__TRY IT__. For each line below with the word "addressing", write out a copy.

__Stored records__.
***

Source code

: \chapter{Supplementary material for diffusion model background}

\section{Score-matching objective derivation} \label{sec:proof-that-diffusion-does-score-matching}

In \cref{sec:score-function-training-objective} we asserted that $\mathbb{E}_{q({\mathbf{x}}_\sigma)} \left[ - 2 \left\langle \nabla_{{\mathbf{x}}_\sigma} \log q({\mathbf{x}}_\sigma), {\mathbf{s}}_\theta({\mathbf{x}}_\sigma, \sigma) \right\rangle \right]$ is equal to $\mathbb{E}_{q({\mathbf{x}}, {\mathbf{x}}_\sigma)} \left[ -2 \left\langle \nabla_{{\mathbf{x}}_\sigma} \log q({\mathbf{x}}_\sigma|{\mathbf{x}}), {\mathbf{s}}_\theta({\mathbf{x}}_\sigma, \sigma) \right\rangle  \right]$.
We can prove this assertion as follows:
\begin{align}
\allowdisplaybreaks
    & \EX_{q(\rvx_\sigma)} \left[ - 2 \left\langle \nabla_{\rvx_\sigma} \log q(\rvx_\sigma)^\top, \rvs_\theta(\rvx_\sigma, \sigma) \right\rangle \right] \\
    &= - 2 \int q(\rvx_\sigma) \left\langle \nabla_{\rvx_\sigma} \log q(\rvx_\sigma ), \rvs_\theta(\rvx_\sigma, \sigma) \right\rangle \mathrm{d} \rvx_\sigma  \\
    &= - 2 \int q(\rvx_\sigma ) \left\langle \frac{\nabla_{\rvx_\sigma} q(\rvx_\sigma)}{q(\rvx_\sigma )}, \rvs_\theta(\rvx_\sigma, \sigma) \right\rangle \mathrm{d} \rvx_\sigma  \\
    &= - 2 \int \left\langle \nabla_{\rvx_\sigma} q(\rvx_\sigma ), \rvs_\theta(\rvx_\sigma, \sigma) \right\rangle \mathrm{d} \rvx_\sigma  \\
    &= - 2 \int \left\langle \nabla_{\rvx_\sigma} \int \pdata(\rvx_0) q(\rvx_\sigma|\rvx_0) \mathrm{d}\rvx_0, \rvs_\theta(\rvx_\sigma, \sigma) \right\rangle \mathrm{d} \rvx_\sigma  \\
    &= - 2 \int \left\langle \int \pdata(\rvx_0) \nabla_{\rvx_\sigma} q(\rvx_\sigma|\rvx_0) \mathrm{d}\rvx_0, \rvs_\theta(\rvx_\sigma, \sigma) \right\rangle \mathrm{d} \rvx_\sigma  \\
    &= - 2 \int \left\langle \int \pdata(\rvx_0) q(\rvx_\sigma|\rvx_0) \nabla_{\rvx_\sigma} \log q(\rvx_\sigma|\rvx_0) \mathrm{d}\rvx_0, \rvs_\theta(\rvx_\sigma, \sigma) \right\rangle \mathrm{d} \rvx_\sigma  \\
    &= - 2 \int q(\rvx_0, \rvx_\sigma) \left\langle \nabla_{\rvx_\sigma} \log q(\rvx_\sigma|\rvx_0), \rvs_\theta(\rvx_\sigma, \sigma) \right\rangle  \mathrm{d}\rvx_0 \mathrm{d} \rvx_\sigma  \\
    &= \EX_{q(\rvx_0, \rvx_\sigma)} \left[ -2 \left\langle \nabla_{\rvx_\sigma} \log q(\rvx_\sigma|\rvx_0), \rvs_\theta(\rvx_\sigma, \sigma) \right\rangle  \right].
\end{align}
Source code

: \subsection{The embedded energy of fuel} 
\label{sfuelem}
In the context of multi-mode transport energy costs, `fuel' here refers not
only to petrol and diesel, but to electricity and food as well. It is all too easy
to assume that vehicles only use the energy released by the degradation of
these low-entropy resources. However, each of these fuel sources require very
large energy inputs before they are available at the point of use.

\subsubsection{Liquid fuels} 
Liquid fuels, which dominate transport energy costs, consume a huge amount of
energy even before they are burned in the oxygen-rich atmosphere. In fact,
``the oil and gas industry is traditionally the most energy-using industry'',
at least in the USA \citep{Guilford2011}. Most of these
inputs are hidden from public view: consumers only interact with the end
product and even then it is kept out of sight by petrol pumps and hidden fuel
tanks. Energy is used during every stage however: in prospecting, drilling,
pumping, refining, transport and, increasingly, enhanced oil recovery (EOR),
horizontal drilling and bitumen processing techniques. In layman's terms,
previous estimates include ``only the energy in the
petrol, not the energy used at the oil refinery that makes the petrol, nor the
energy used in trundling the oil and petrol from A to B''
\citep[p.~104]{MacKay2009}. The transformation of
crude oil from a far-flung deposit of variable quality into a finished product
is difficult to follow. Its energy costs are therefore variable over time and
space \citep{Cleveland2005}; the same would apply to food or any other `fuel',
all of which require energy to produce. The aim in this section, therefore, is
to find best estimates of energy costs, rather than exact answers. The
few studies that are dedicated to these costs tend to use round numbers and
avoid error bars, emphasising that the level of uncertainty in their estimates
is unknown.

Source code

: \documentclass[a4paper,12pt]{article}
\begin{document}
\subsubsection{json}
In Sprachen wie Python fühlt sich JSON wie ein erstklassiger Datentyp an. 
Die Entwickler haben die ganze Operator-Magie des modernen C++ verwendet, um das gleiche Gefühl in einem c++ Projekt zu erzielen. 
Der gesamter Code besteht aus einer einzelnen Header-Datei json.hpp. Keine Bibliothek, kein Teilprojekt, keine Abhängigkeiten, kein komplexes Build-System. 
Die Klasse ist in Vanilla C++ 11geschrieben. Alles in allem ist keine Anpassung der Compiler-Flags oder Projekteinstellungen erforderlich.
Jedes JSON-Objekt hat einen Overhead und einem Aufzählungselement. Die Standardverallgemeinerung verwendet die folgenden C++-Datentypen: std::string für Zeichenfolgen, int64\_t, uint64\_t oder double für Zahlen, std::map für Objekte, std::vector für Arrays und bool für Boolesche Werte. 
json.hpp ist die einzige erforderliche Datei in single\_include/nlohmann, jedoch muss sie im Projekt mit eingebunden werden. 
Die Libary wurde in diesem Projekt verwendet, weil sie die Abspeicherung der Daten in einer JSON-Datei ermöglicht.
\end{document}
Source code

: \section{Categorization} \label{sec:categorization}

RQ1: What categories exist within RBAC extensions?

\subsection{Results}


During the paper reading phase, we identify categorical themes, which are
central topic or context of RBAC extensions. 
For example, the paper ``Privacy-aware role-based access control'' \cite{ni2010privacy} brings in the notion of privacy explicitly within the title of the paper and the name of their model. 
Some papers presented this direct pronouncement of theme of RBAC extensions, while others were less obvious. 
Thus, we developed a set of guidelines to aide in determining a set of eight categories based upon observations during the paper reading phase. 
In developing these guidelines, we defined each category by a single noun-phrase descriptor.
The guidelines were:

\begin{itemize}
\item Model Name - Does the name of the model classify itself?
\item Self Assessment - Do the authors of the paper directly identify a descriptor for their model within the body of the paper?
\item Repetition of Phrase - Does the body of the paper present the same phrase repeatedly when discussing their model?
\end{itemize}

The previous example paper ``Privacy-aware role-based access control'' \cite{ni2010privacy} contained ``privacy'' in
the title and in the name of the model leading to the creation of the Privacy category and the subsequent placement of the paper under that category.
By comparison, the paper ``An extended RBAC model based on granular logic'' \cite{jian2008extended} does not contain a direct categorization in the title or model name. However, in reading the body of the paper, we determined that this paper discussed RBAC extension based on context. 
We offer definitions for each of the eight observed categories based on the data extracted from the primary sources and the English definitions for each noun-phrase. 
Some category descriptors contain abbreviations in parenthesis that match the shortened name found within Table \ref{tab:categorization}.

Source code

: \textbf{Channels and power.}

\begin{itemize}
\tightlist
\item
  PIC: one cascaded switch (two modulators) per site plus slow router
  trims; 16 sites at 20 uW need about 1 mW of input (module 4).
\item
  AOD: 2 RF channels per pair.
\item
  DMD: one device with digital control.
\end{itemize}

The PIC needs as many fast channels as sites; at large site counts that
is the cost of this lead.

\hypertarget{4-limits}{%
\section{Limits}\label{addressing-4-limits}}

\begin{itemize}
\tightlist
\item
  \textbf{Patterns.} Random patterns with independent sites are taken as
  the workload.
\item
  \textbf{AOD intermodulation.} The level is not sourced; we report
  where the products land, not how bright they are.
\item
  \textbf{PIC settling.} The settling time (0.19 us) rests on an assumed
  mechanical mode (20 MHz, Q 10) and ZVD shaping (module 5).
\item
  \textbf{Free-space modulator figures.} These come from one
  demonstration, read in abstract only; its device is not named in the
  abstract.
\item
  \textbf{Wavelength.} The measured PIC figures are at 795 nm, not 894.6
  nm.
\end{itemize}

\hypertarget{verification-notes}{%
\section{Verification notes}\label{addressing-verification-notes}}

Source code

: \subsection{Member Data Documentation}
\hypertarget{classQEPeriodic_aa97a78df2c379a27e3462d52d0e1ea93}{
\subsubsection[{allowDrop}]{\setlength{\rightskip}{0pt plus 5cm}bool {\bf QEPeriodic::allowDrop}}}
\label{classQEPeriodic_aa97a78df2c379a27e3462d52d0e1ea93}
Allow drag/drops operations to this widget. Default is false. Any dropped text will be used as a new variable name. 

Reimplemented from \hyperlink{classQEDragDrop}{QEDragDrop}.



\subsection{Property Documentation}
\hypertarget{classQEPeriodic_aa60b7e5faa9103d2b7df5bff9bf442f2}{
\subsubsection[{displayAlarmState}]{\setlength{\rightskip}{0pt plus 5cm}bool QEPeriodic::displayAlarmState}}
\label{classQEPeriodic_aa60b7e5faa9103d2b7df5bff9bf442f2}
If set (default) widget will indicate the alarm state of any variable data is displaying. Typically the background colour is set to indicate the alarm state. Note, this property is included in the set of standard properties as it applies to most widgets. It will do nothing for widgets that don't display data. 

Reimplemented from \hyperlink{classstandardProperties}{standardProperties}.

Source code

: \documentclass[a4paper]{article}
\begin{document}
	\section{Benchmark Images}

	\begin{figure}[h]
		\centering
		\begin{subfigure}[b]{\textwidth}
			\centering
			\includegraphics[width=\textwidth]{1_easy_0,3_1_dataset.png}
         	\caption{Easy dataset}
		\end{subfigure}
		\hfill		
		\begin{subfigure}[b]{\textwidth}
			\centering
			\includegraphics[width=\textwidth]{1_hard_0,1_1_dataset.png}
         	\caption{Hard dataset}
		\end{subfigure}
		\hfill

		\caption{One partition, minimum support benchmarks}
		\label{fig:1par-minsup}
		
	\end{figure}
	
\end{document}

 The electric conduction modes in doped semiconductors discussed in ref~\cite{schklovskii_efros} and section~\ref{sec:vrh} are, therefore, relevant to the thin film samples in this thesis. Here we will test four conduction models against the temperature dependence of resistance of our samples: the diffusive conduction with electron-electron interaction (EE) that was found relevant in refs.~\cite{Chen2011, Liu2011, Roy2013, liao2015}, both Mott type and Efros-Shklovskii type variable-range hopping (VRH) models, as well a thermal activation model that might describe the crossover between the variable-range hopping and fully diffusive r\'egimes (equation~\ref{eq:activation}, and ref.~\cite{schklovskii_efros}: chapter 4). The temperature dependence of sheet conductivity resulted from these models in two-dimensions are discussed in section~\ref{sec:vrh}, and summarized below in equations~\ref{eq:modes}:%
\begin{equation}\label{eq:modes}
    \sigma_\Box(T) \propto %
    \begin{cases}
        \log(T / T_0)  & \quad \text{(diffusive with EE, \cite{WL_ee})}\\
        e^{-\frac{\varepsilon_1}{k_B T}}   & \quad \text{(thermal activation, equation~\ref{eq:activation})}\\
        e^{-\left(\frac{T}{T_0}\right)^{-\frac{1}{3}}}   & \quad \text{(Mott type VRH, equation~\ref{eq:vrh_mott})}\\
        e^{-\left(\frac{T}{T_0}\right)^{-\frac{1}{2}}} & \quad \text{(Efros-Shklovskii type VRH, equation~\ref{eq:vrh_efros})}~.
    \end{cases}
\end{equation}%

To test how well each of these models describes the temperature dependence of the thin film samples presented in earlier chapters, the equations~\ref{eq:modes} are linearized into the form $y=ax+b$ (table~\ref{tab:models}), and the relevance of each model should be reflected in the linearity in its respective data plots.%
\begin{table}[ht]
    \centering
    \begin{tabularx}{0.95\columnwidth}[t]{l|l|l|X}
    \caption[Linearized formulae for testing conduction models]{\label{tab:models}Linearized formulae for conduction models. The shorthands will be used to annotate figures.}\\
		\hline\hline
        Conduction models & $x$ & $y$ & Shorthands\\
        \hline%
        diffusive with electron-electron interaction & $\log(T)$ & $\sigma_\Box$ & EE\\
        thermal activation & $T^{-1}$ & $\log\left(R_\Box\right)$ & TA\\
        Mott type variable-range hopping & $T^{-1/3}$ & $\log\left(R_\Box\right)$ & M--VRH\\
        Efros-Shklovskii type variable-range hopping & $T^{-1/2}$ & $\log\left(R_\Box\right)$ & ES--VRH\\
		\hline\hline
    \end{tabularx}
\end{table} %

***

__TASK RESPONSE__.
\section{Limits}\label{addressing-4-limits}}
\section{Verification notes}\label{addressing-verification-notes}}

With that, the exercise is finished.